Economic and Clinical Impact of Innovative Pharmacy Benefit Designs in the Management of Diabetes Pharmacotherapy

Supplements and Featured PublicationsImproving Members’ Outcomes Across the Continuum of Diabetes: Assessing the Impact of New Measures
Volume 13
Issue 2 Suppl

Diabetes has enormous personal, economic, and societal costs. Despite the proven financial and clinical benefits of tight glycemic control, there remain a number of barriers to improving outcomes, including poor adherence to pharmacotherapy, which is responsible for inadequate control of diabetes and the associated financial burden. There are many factors that may affect an individual's adherence to a medication regimen, such as personal beliefs, the complexity of the regimen, and, most importantly, cost. Many benefit plans are affected by the rising cost incurred by its members, which could be potentially resolved if benefit plans think of innovative ways to promote adherence. One such example can be found in the benefit design chosen by Pitney Bowes. Their pharmacy benefit design contained diabetes medications in tier 1, which were under tier 2 in the past. Findings showed that as patient adherence increases with time, associated healthcare costs and annual pharmacy costs decrease.

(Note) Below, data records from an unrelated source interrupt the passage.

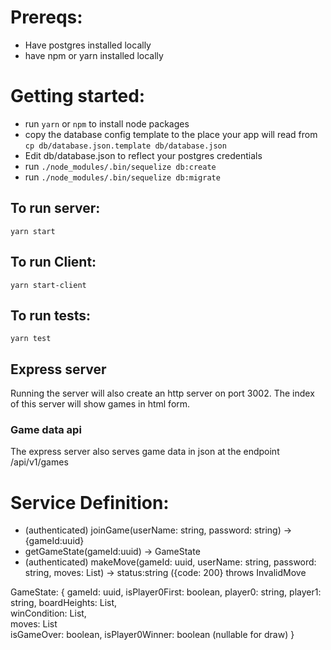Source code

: # Prereqs:
- Have postgres installed locally
- have npm or yarn installed locally

# Getting started:
- run `yarn` or `npm` to install node packages
- copy the database config template to the place your app will read from `cp db/database.json.template db/database.json`
- Edit db/database.json to reflect your postgres credentials
- run `./node_modules/.bin/sequelize db:create`
- run `./node_modules/.bin/sequelize db:migrate`


## To run server:
`yarn start`

## To run Client:
`yarn start-client`

## To run tests:
`yarn test`

## Express server
Running the server will also create an http server on port 3002. The index of this server will show games in html form.

### Game data api
The express server also serves game data in json at the endpoint /api/v1/games

# Service Definition:
- (authenticated) joinGame(userName: string, password: string) -> {gameId:uuid}
- getGameState(gameId:uuid) -> GameState
- (authenticated) makeMove(gameId: uuid, userName: string, password: string, moves: List<int>) -> status:string ({code: 200} throws InvalidMove

GameState: {
  gameId: uuid,
  isPlayer0First: boolean,
  player0: string,
  player1: string,
  boardHeights: List<int>,  
  winCondition: List<int>,  
  moves: List<int>  
  isGameOver: boolean,
  isPlayer0Winner: boolean (nullable for draw)
}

(Am J Manag Care. 2007;13:S55-S58)

Diabetes has enormous personal, economic, and societal costs. The annual healthcare expenses related to diabetes in the United States are extremely high, with an estimated cost of $132 billion in 2002. This figure is likely underestimated, because undiagnosed cases of diabetes were not included in the assessment. The care of diabetes-associated chronic complications alone costs $24.6 billion each year. Overall, more than $1 of every $10 spent in the United States on healthcare is attributable to diabetes.1

Financial Implications of Diabetes

Indirect expenses account for approximately $40 billion of the annual cost of diabetes.1 These expenses, which include lost productivity, early mortality, and permanent disability, are notoriously difficult to assess. Lost productivity, in particular, can be very difficult to measure, particularly in cases where the individual comes to work but is functioning at a diminished level. Although hard to quantify, these costs are likely to take a heavy toll on employers. Therefore, by reducing both direct and indirect diabetes-related costs, improved glycemic control can bring about significant savings.2

In a 3-year prospective study, Gilmer and colleagues showed that higher glycosylated hemoglobin (A1C) is associated with higher costs.3 A typical health plan member with a baseline A1C of 10% incurred $26 408 in total medical costs over 3 years. This was 11% higher than the costs ($23 873) incurred by a member with a baseline A1C of 6% (Figure 1).3 Additionally, in a retrospective database analysis by Shetty and colleagues, improved glycemic control was shown to be associated with short-term savings.4 They found that the annual related costs for patients with sustained glycemic control (ie, A1C <7%) are 32% lower ($1171) than the costs for patients who are not at the targeted A1C level ($1540 per patient).4

Despite proven financial and clinical benefits of tight glycemic control, there remain a number of barriers to improved outcomes. Among the most important of these are adherence of healthcare professionals to practice guideline recommendations and adherence of patients to both lifestyle modification and pharmacotherapy. In a systematic review of medication adherence, Cramer reported that adherence to oral antihyperglycemic agents in patients with type 2 diabetes ranged from 36% to 93%.5 Rates of persistence for 12 months were lower, ranging from 16% to 58%. A recent retrospective study of adults with type 2 diabetes who were enrolled in an employer-sponsored health insurance plan found that 10.5% of patients failed to fill a second prescription for antihyperglycemic medications, and 37% of patients had discontinued pharmacotherapy at 12 months. In the time interval during which prescriptions were being filled, 6.2% of patients were nonadherent, based on a medication possession ratio of less than 80%.6 Depression may further complicate this problem, because depressed patients with type 2 diabetes have significantly lower adherence to oral hypoglycemic agents than nondepressed patients.7

Adherence is critical to treatment success and has a measurable impact on glycemic control and clinical outcomes in patients with diabetes.8,9 It has been shown that patients with diagnosed diabetes not receiving pharmacologic treatment have significantly increased healthcare resource utilization.2,9 Among those patients treated with antidiabetic agents, medication adherence is correlated with reduced overall healthcare costs, particularly with reductions in hospitalization rates (Figure 2).10 These findings suggest that encouraging adherence could have a significant impact on diabetes complications and costs.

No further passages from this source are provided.